歩いて15分のところに珈琲専門店がある。そこは店主1人だけのカウンターが6席にテーブル席が4つの小さな店。2年位前かな。初めてそこを訪れた時、カウンターに座りブレンドか何かを注文した。その時は冒頭に書いた通り、左側にカップの取っ手が位置し、スプーンの柄は右側に置かれている。ルールをしっかりと守ってくれている。
そこの珈琲の味と店の雰囲気が気に入って以降、月に何度かの割合でそこを訪れているんだが、5回目くらいからだったかなぁ。店主が突然「お砂糖は使われないんですよね」って言いながら珈琲を出してくれた。その時カップの取っ手はちゃんと右側にあったのだった。こういう粋な計らいに結構感動してしまう僕。その後もそこの常連になったのは言うまでもない。

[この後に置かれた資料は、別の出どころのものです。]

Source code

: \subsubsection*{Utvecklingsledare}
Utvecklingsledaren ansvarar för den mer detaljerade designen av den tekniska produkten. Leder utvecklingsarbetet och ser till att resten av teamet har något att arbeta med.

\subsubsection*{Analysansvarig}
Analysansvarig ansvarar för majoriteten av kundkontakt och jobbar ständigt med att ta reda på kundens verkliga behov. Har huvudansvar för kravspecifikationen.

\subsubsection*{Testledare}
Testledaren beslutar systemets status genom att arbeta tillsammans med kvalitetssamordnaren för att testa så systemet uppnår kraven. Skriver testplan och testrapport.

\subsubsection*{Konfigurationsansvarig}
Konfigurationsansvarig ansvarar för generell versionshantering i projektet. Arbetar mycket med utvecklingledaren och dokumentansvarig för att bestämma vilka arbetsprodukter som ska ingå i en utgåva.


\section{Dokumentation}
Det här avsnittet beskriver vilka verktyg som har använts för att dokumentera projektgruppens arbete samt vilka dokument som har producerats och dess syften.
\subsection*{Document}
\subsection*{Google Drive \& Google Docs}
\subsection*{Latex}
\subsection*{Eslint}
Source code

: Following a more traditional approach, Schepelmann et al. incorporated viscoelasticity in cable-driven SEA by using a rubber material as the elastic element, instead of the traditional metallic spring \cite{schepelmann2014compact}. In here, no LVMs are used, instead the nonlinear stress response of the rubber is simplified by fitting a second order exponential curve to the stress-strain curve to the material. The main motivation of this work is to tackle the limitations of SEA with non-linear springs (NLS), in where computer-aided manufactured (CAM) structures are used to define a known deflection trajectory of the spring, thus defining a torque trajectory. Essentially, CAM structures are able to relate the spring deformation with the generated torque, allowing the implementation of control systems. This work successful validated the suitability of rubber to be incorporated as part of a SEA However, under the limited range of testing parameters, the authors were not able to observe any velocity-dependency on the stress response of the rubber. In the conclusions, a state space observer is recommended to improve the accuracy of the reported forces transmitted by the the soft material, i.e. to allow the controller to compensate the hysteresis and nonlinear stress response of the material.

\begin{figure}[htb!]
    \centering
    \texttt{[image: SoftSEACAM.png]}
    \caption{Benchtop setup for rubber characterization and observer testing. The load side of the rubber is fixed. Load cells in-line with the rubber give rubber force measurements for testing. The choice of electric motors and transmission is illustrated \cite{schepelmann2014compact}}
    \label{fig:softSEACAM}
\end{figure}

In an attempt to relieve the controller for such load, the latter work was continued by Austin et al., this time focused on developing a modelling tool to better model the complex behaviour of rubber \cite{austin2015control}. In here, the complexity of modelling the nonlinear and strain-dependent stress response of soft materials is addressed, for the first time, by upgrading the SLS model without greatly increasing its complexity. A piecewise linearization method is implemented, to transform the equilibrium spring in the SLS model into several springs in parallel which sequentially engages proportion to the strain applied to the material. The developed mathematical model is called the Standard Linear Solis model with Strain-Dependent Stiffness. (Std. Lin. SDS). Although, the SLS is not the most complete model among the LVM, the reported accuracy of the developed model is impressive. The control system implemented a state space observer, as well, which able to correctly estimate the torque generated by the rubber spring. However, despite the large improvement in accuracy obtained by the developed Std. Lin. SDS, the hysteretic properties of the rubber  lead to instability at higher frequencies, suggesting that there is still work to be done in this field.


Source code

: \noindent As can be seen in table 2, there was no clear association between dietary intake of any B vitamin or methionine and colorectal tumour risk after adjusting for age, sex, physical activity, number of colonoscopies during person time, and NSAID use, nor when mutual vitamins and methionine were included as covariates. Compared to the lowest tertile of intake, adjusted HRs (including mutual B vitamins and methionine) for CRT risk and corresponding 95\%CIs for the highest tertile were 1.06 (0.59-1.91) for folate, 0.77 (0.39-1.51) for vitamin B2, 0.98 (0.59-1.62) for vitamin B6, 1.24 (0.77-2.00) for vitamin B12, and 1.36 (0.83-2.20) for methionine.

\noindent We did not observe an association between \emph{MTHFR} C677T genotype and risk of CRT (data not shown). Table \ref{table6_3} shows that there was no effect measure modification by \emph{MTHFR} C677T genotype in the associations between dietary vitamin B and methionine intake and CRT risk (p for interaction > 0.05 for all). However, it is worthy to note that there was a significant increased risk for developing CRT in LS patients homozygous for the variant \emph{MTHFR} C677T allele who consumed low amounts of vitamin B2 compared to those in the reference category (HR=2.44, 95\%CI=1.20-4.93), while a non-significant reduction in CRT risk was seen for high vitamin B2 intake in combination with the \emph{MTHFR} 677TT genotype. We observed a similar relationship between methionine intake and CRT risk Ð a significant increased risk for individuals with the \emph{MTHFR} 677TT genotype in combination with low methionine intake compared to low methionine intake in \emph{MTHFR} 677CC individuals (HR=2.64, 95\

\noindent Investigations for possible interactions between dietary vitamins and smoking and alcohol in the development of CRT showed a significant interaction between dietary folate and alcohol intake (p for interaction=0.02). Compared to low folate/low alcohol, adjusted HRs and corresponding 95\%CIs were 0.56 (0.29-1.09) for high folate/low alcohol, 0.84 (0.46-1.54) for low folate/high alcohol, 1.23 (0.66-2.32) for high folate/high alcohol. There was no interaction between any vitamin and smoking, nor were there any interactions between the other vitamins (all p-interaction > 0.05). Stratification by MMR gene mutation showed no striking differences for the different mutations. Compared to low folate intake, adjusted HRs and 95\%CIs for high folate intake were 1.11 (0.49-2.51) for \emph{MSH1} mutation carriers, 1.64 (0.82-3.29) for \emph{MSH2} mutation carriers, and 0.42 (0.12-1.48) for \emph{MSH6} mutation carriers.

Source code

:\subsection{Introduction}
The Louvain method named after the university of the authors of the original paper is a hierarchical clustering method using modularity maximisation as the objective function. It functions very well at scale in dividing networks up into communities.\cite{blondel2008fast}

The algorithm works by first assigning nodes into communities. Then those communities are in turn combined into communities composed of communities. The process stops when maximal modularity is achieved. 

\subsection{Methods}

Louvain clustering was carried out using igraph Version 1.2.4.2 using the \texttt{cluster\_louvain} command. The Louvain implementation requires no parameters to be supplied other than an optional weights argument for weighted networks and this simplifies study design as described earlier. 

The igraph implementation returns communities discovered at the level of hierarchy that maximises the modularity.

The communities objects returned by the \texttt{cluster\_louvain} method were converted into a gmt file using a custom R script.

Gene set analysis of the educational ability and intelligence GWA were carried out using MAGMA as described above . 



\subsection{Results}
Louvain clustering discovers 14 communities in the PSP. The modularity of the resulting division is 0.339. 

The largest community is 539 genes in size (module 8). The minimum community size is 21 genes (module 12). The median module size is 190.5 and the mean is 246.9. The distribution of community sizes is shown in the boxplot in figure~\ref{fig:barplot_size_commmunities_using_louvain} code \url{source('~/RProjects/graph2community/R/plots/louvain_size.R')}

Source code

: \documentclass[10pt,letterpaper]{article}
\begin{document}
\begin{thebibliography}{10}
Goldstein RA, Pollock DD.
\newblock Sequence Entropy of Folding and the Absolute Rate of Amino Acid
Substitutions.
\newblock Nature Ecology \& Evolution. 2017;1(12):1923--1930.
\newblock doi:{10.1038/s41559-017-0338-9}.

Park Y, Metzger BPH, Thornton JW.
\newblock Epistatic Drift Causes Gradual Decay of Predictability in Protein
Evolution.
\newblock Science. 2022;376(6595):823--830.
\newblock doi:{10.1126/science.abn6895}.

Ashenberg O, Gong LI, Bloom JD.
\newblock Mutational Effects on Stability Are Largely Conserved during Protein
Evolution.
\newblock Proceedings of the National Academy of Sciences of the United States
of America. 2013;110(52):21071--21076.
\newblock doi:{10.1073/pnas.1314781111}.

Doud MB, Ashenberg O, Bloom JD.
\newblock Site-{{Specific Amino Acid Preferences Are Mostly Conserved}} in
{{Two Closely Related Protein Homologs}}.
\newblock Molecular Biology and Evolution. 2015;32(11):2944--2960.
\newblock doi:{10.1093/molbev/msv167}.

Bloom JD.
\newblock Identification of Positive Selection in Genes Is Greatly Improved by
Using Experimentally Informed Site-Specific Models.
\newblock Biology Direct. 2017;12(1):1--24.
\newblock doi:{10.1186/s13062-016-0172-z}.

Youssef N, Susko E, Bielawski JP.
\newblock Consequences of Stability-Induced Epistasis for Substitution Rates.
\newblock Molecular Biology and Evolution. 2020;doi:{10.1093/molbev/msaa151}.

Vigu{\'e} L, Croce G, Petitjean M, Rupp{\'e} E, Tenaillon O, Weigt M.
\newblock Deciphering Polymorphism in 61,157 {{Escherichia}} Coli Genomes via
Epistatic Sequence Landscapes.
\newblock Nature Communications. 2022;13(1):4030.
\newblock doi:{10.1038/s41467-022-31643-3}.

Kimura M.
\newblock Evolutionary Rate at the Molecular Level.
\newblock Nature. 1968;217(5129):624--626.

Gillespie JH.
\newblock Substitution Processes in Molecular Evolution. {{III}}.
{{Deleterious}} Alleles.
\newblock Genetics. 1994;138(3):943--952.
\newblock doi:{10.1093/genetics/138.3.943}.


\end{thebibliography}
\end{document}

また別の店での話。ある若い女の子とデート中、珈琲専門店に入り、冒頭のウンチク(ウンチクとは言えないだろうが)を彼女に向かってかました時の事。そこも小さな店で小声で話していてもカウンターの中の店主の耳には入ってしまう。
しまった!、そんな事、店主の前で言うんじゃなかった、と後悔しつつ、チラリとその店主を見ると、ニコリとしてくれ、なんと指でOKマークを作ってくれたのだった。結構いい歳をしたオジサンだったのでちょっとビックリ。でもいいねぇ、ここも粋が通じちゃうお店だ。
喫茶店もそうだし、食事どころもそうだけど、美味い店、雰囲気のいい店だけでは名店にはなれない。店主、店員が粋である事、それが名店の条件なんじゃないかなぁ。